I like the content about Spark, it was well organised and demonstrated with hands-on lab, but not for Hadoop (HDFS, Hbase etc). plus the long videos with robotic voice makes it hard to concentrate. In general it was a good course

By Michal B

Jun 12, 2023

Synth voice narration quality is truly annoying. I'd expect better from IBM. Course materials are quite superficial, which I guess is acceptable for an introductory course.

By Durr-e- S

Jan 11, 2025

I found the course to be a great foundation for understanding how to work with large datasets using Hadoop and Spark, with clear explanations and practical examples.

By SunjuYi

Nov 12, 2022

This is really helpful for me to understand Big Data and Apache Spark!

By jijo s

May 2, 2022

hands on lab and quizzes at the end of each session was very helpful

By Purvesh V

Aug 10, 2023

It's very good introduction with hands on lab.

By prahal m

Apr 14, 2023

should have more practical knowledge

By dhananjay k

Nov 11, 2022

Good course

By fredy a

Jul 27, 2023

GOOD

By Gorana B

Dec 7, 2024

There are three major concerns I have with this course: 1) Content Depth and Structure: The course content feels overly basic, even for an introductory level.

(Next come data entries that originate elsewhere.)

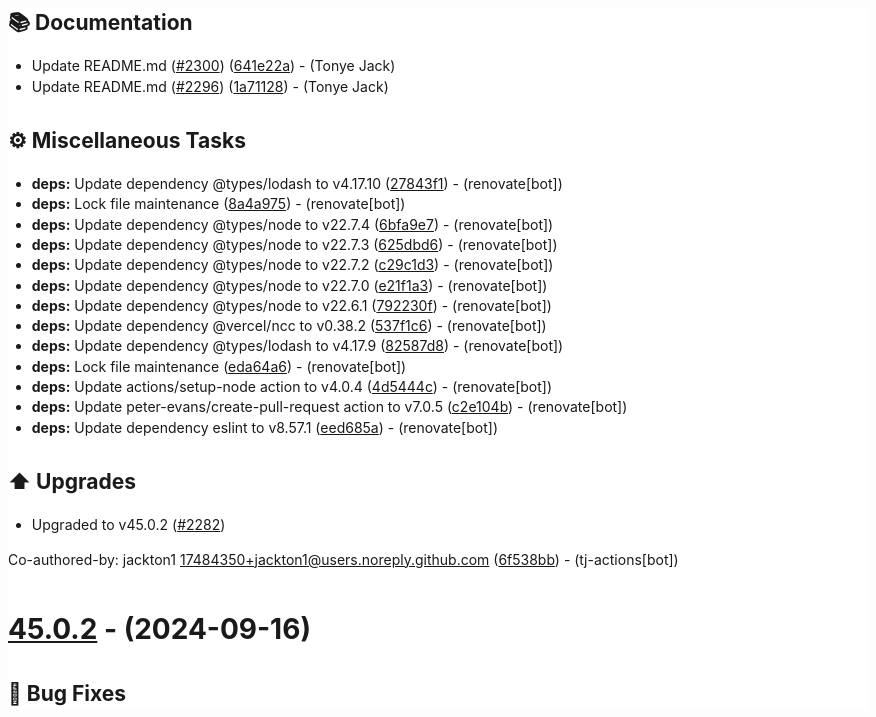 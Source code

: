 ## 📚 Documentation

- Update README.md ([#2300](https://github.com/tj-actions/changed-files/issues/2300)) ([641e22a](https://github.com/tj-actions/changed-files/commit/641e22af4a94c93fb947ec20045f1ea036579b71))  - (Tonye Jack)
- Update README.md ([#2296](https://github.com/tj-actions/changed-files/issues/2296)) ([1a71128](https://github.com/tj-actions/changed-files/commit/1a71128b6a67056616a4284adea37ae02b564f16))  - (Tonye Jack)

## ⚙️ Miscellaneous Tasks

- **deps:** Update dependency @types/lodash to v4.17.10 ([27843f1](https://github.com/tj-actions/changed-files/commit/27843f166754bb92655dfb6102aaa76ee2faf762))  - (renovate[bot])
- **deps:** Lock file maintenance ([8a4a975](https://github.com/tj-actions/changed-files/commit/8a4a9757b70fd0abbb3230709dd2efe832689c93))  - (renovate[bot])
- **deps:** Update dependency @types/node to v22.7.4 ([6bfa9e7](https://github.com/tj-actions/changed-files/commit/6bfa9e7a9a0cf32f41834ac67d934c8930978a10))  - (renovate[bot])
- **deps:** Update dependency @types/node to v22.7.3 ([625dbd6](https://github.com/tj-actions/changed-files/commit/625dbd682e29fb911c89c6a72b0e723206519c2c))  - (renovate[bot])
- **deps:** Update dependency @types/node to v22.7.2 ([c29c1d3](https://github.com/tj-actions/changed-files/commit/c29c1d3dd08b5aa5936b4f5eb5916104e8eb028b))  - (renovate[bot])
- **deps:** Update dependency @types/node to v22.7.0 ([e21f1a3](https://github.com/tj-actions/changed-files/commit/e21f1a3077058afe256713170452e771df5b8693))  - (renovate[bot])
- **deps:** Update dependency @types/node to v22.6.1 ([792230f](https://github.com/tj-actions/changed-files/commit/792230fcedfb6be06f8b82405336b8c64d072307))  - (renovate[bot])
- **deps:** Update dependency @vercel/ncc to v0.38.2 ([537f1c6](https://github.com/tj-actions/changed-files/commit/537f1c63183dc57ec71788609090fd4eb34d0645))  - (renovate[bot])
- **deps:** Update dependency @types/lodash to v4.17.9 ([82587d8](https://github.com/tj-actions/changed-files/commit/82587d885833b45b38f65922b2bab11734b2e666))  - (renovate[bot])
- **deps:** Lock file maintenance ([eda64a6](https://github.com/tj-actions/changed-files/commit/eda64a62bda002f91918e506fa907562d648e723))  - (renovate[bot])
- **deps:** Update actions/setup-node action to v4.0.4 ([4d5444c](https://github.com/tj-actions/changed-files/commit/4d5444c2c31b579919a04a4452abc5d87e4646ad))  - (renovate[bot])
- **deps:** Update peter-evans/create-pull-request action to v7.0.5 ([c2e104b](https://github.com/tj-actions/changed-files/commit/c2e104be2f2a434709460be32ce45f24994f8bd4))  - (renovate[bot])
- **deps:** Update dependency eslint to v8.57.1 ([eed685a](https://github.com/tj-actions/changed-files/commit/eed685a419db057cbbbc6590e9ecec893f8e5c27))  - (renovate[bot])

## ⬆️ Upgrades

- Upgraded to v45.0.2 ([#2282](https://github.com/tj-actions/changed-files/issues/2282))

Co-authored-by: jackton1 <17484350+jackton1@users.noreply.github.com> ([6f538bb](https://github.com/tj-actions/changed-files/commit/6f538bb83f28b3289d5cd90d638bbdca3e478ebe))  - (tj-actions[bot])

# [45.0.2](https://github.com/tj-actions/changed-files/compare/v45.0.1...v45.0.2) - (2024-09-16)

## 🐛 Bug Fixes
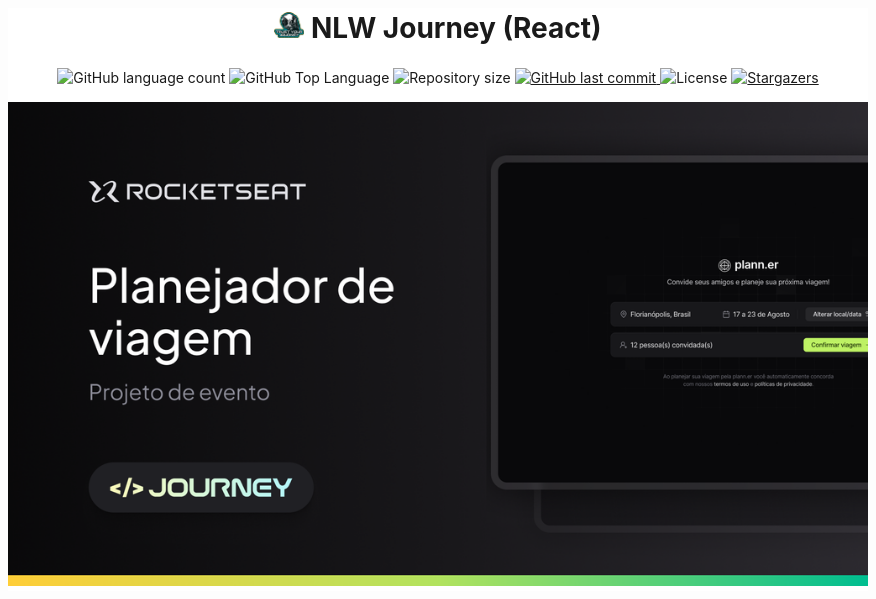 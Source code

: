 <h1 align="center">
  <img
    src=".github/nlw-journey-logo.png"
    title="Logo NLW Journey"
    alt="Logo NLW Journey"
    width="30px"
  />
  NLW Journey (React)
</h1>

<p align="center">
  <img alt="GitHub language count" src="https://img.shields.io/github/languages/count/pabloxt14/nlw-journey-react">

  <img alt="GitHub Top Language" src="https://img.shields.io/github/languages/top/pabloxt14/nlw-journey-react" />

  <img alt="Repository size" src="https://img.shields.io/github/repo-size/pabloxt14/nlw-journey-react">
  
  <a href="https://github.com/pabloxt14/nlw-journey-react/commits/master">
    <img alt="GitHub last commit" src="https://img.shields.io/github/last-commit/pabloxt14/nlw-journey-react">
  </a>
    
   <img alt="License" src="https://img.shields.io/badge/license-MIT-blue">

   <a href="https://github.com/pabloxt14/nlw-journey-react/stargazers">
    <img alt="Stargazers" src="https://img.shields.io/github/stars/pabloxt14/nlw-journey-react?style=social">
  </a>
</p>

<p>
  <img src=".github/cover.png" alt="Capa do projeto" />
</p>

The lab exercises are too simplistic and fail to provide meaningful hands-on experience. There is no technical final assessment; the concluding quiz is entirely theoretical. Questions about IBM products or statistics like "the projected growth of data" seem irrelevant and out of place. 2)Lack of Conceptual Clarity and Practical Application: Key concepts like shuffling, grouping, and filtering are not explained or demonstrated in sufficient depth. Including practical examples to showcase their impact would significantly enhance understanding. The course neglects to explain the execution plan in Spark, particularly how it operates and its implications for application performance. This is a critical topic that deserves proper attention. The explanation of differences between RDDs and DataFrames is confusing, even for someone with basic knowledge. Similarly, the coverage of Spark SQL and functions lacks clarity and structure. A more straightforward approach—e.g., showing three ways to accomplish a task, comparing them, and contextualizing their usage in real-world scenarios—would be far more effective. The inclusion of Pandas is unexpected. While it’s noted that Spark RDDs/DataFrames can be created from Pandas DataFrames, there was too much emphasis on it, and in the same stage of course foundational functions like read.csv are not even mentioned. This omission contributes to a sense of disorganization and a lack of a coherent teaching strategy. 3)Presentation and Delivery: The video materials are AI-generated, and this detracts from the learning experience. Personally, I found the videos too short, with unnecessary and repetitive intro/outro segments that quickly became irritating. This format undermines engagement and suggests a lack of thoughtful design. A human instructor narrating the content could provide a more engaging and dynamic learning experience. A human presenter might also recognize and address the lack of substance in the explanations, resulting in clearer and more effective teaching. Overall, the course feels like a collection of loosely connected topics rather than a carefully designed curriculum. A greater focus on depth, practical application, and a more personalized delivery would significantly improve the learning experience.

By Manoj K C

Jun 9, 2024

Good theoretical knowledge on Big data, Hadoop and Apache Spark. However the labs were of very limited scope and didn't provide full hands-on exposure of the tool. Concepts were really difficult to grasp and had to go through the course content few times to clear the final assignment. Not very impressed with the articulation of the concepts discussed in this course. so 3 stars from me.